VOMITO scritto, diretto e interpretato da Lorenzo Terenzi

È difficile scrivere una recensione su questo spettacolo, perché è stato difficile seguirlo tutto fino alla fine. L’attore non si vede.  È una testa insanguinata che spunta da una scatola bianca, con una specie di muschio (insanguinato anch’esso) a mo’ di aureola. L’unico movimento è dato dalle espressioni esasperate della testa e dalla voce dell’attore, che in questo – per carità – è stato bravissimo. Il resto, tuttavia, lascia a desiderare.

La testa, dopo aver sputato una boccata di sangue, riversa sul pubblico quelle che pensa essere verità scomode, ma che, in realtà, non sono altro che una sfilza di luoghi comuni (a tratti anche un po’ classisti) di una generazione disincantata. La testa – ciò che rimane dell’essere umano – comincia il suo lunghissimo discorso con: “Ho paura di invecchiare”. Lo userà costantemente, prima per parlare senza peli sulla lingua della condizione degli anziani, poi per dire ciò che pensa sui bambini di oggi (in sostanza, lobotomizzati e storditi dai cellulari, incapaci di leggere e comprendere la realtà), per dire ciò che pensa dell’odierno mondo del lavoro, del cambiamento climatico e del futuro dell’umanità. Anche in questo caso abbiamo fatto difficoltà a trovare il tema “Padri e figli”, se non in senso (molto) lato.

La testa, si scopre alla fine, è tutto ciò che rimane di un essere umano: se non cambiamo, tutti saremo così, imprigionati dal cubo bianco dei nostri pregiudizi (l’attore ci ha tenuto a spiegare al pubblico il significato simbolico così insondabile della sua scelta registica). Come prevedibile, alla fine, la testa scompare dentro il cubo, sparisce nelle viscere del pregiudizio e, come ancora più prevedibile, dopo un momento di massima tensione, il cubo inizia a muoversi e a incrinarsi, rivelando l’umano nella sua interezza, che distrugge la scatola in una specie di danza tribale. Insomma, tutto ciò che la testa vomitante ha detto fino a quel momento viene rinnegato: perciò, ci viene da chiederci, che senso ha avuto per il pubblico averlo ascoltato?
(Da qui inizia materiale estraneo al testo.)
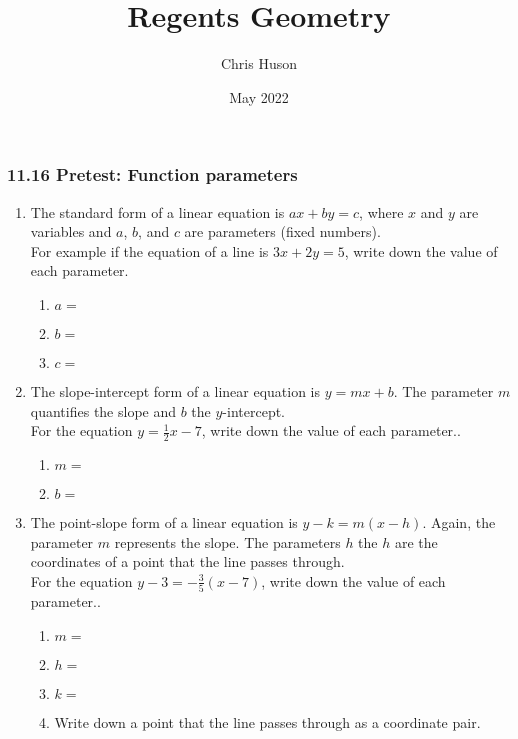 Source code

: \documentclass[12pt, twoside]{article}
\title{Regents Geometry}
\author{Chris Huson}
\date{May 2022}
\begin{document}
\subsubsection*{11.16 Pretest: Function parameters}
\begin{enumerate}
\item The standard form of a linear equation is $ax+by=c$, where $x$ and $y$ are variables and $a$, $b$, and $c$ are parameters (fixed numbers).\\[0.25cm]
For example if the equation of a line is $3x+2y=5$, write down the value of each parameter.
  \begin{enumerate}
    \item $a=$
    \vspace{0.5cm}
    \item $b=$
    \vspace{0.5cm}
    \item $c=$
  \end{enumerate} \vspace{0.2cm}

\item The slope-intercept form of a linear equation is $y=mx+b$. The parameter $m$ quantifies the slope and $b$ the $y$-intercept.\\[0.25cm]
For the equation $y=\frac{1}{2}x-7$, write down the value of each parameter..
  \begin{enumerate}
    \item $m=$
    \vspace{0.5cm}
    \item $b=$
    \vspace{0.2cm}
  \end{enumerate}

\item The point-slope form of a linear equation is $y-k=m(x-h)$. Again, the parameter $m$ represents the slope. The parameters $h$ the $h$ are the coordinates of a point that the line passes through.\\[0.25cm]
For the equation $y-3=-\frac{3}{5}(x-7)$, write down the value of each parameter..
  \begin{enumerate}
    \item $m=$
    \vspace{0.5cm}
    \item $h=$
    \vspace{0.5cm}
    \item $k=$
    \vspace{0.5cm}
    \item Write down a point that the line passes through as a coordinate pair.
  \end{enumerate}
  

\end{enumerate}
\end{document}
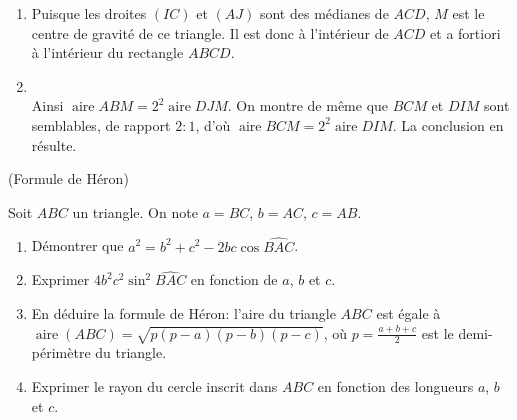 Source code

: \documentclass[a4paper,12pt,reqno]{amsart}
\DeclareMathOperator{\aire}{aire}
\begin{document}
\begin{solution}

    \begin{enumerate}
      \item Puisque les droites $(IC)$ et $(AJ)$ sont des médianes de $ACD$, $M$ est le centre de gravité de ce triangle. Il est donc à l'intérieur de $ACD$ et a fortiori à l'intérieur du rectangle $ABCD$.
      \item
      \\[3pt]
      Ainsi $\aire{ABM}=2^2\aire{DJM}$. On montre de même que $BCM$ et $DIM$ sont semblables, de rapport $2 \colon 1$, d'où  $\aire{BCM}=2^2\aire{DIM}$. La conclusion en résulte.
    \end{enumerate}
\end{solution}


\begin{exo}\label{heron} (Formule de Héron)

  Soit $ABC$ un triangle. On note $a=BC$, $b=AC$, $c=AB$.
  \begin{enumerate}
    \item\label{loicos} Démontrer que $a^2=b^2+c^2-2bc\cos\widehat{BAC}$.
    \item Exprimer $4b^2c^2\sin^2 \widehat{BAC}$ en fonction de $a$, $b$ et $c$.
    \item En déduire la formule de Héron: l'aire du triangle $ABC$ est égale à $\aire(ABC)=\sqrt{p(p-a)(p-b)(p-c)}$, où $p=\frac{a+b+c}{2}$ est le demi-périmètre du triangle.
    \item Exprimer le rayon du cercle inscrit dans $ABC$ en fonction des longueurs $a$, $b$ et $c$.
  \end{enumerate}
\end{exo}
\end{document}
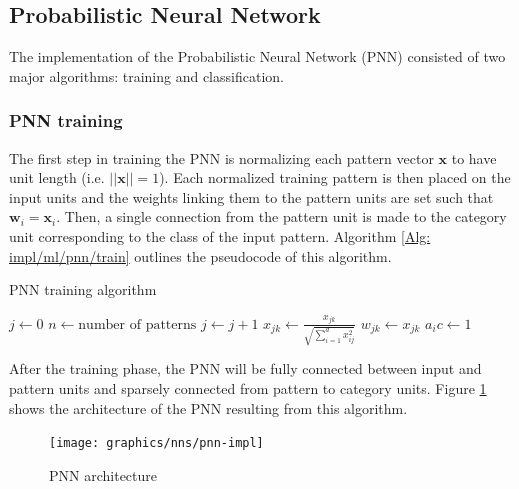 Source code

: 	\subsection{Probabilistic Neural Network} \label{Section: impl/ml/pnn}
	The implementation of the Probabilistic Neural Network (PNN) consisted of two major algorithms: training and classification.
	\subsubsection*{PNN training}
	The first step in training the PNN is normalizing each pattern vector $\mathbf{x}$ to have unit length (i.e. $\vert\vert \mathbf{x}\vert\vert = 1$). Each normalized training pattern is then placed on the input units and the weights linking them to the pattern units are set such that $\mathbf{w}_i = \mathbf{x}_i$. Then, a single connection from the pattern unit is made to the category unit corresponding to the class of the input pattern. Algorithm \ref{Alg: impl/ml/pnn/train} outlines the pseudocode of this algorithm.
	\begin{algorithm}[H]
		\caption{PNN training algorithm}
		\label{Alg: impl/ml/pnn/train}
		\begin{algorithmic}
				\State $j \gets 0$
				\State $n \gets \text{number of patterns}$ 
				\Do
					\State $j \gets j + 1$
					\State $x_{jk} \gets \frac{x_{jk}}{\sqrt{\sum_{i=1}^{d}x_{ij}^2}}$ 
					\State $w_{jk} \gets x_{jk}$ 
						\State $a_ic \gets 1$
					\EndIf
			\EndProcedure
		\end{algorithmic}
	\end{algorithm}
	After the training phase, the PNN will be fully connected between input and pattern units and sparsely connected from pattern to category units. Figure \ref{Fig: impl/ml/pnn/architecture} shows the architecture of the PNN resulting from this algorithm.
	\begin{figure}[H]
		\centering
		\texttt{[image: graphics/nns/pnn-impl]}
		\caption{PNN architecture}
		\label{Fig: impl/ml/pnn/architecture}
	\end{figure}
Che cosa rimane dopo aver sorbito per trenta lunghissimi minuti “tutto quello che abbiamo paura di dire per timore di essere giudicati” per arrivare a un finale così palesemente moralistico?

FIGLIO DI N. N., scritto e interpretato da Gabriele Furnari Falanga

Ci teniamo a citare da subito un punto di forza di questo spettacolo: l’utilizzo delle luci. Si rivelano infatti assolutamente funzionali alla scena e alla storia raccontata: ogni porzione di luce rappresenta uno spazio, un tempo, un’identità. Lo spettacolo inizia al buio: una voce racconta di una partita di calcio sotto il sole accecante e di un bambino che non sa rispondere a una domanda “Di chi sei figlio?”. All’accensione delle luci, silenzio. L’attore sta disponendo attorno a sé una serie di fogli, come a costruire e al contempo a proteggere la propria persona. Poi si sposta con una valigia. Cambia spazio, cambia tempo, cambia luce: ci troviamo nel 1945 e, come in un racconto epistolare, l’attore recita le lettere di un uomo inglese, Eddy, innamorato di Giulia, una donna italiana conosciuta durante la guerra e madre di suo figlio. I due pensano che la lontananza sia momentanea, ma la distanza tra loro diventerà sempre più grande, inestinguibile.
Da un certo momento in poi, il destinatario di Eddy cambia: non è più Giulia, ma Edoardo, il figlio rimasto in Italia e cresciuto senza di lui. È lui il protagonista, il fulcro attorno a cui ruotano diverse vite: Giulia, Eddy e il nuovo compagno di Giulia e che si è rivelato per lui il padre che pensava di non avere. 
La regia è curata nel minimo dettaglio e veramente fondamentale per raccontare questa storia. Il pensiero dietro alle luci e alla musica è fine. Gli oggetti sono pochi: le lettere e una valigia, per dare spazio al corpo e alle parole. L’interprete convince, anche se – come unica pecca – in alcuni momenti rischia di cadere nel sentimentalismo.
Nel complesso sembra che Furnari Falanga si sia preso cura di questo spettacolo come un genitore si prende cura di un figlio. “Figlio di N. N.” è una pietra preziosa che ha bisogno di qualche piccola modifica per diventare un gioiello: il migliore teatro giovane che, tra sussurri e poesia, ci fa guardare con speranza al teatro del futuro. Grazie a lui, abbiamo potuto lasciare la sala con un sorriso dietro la mascherina.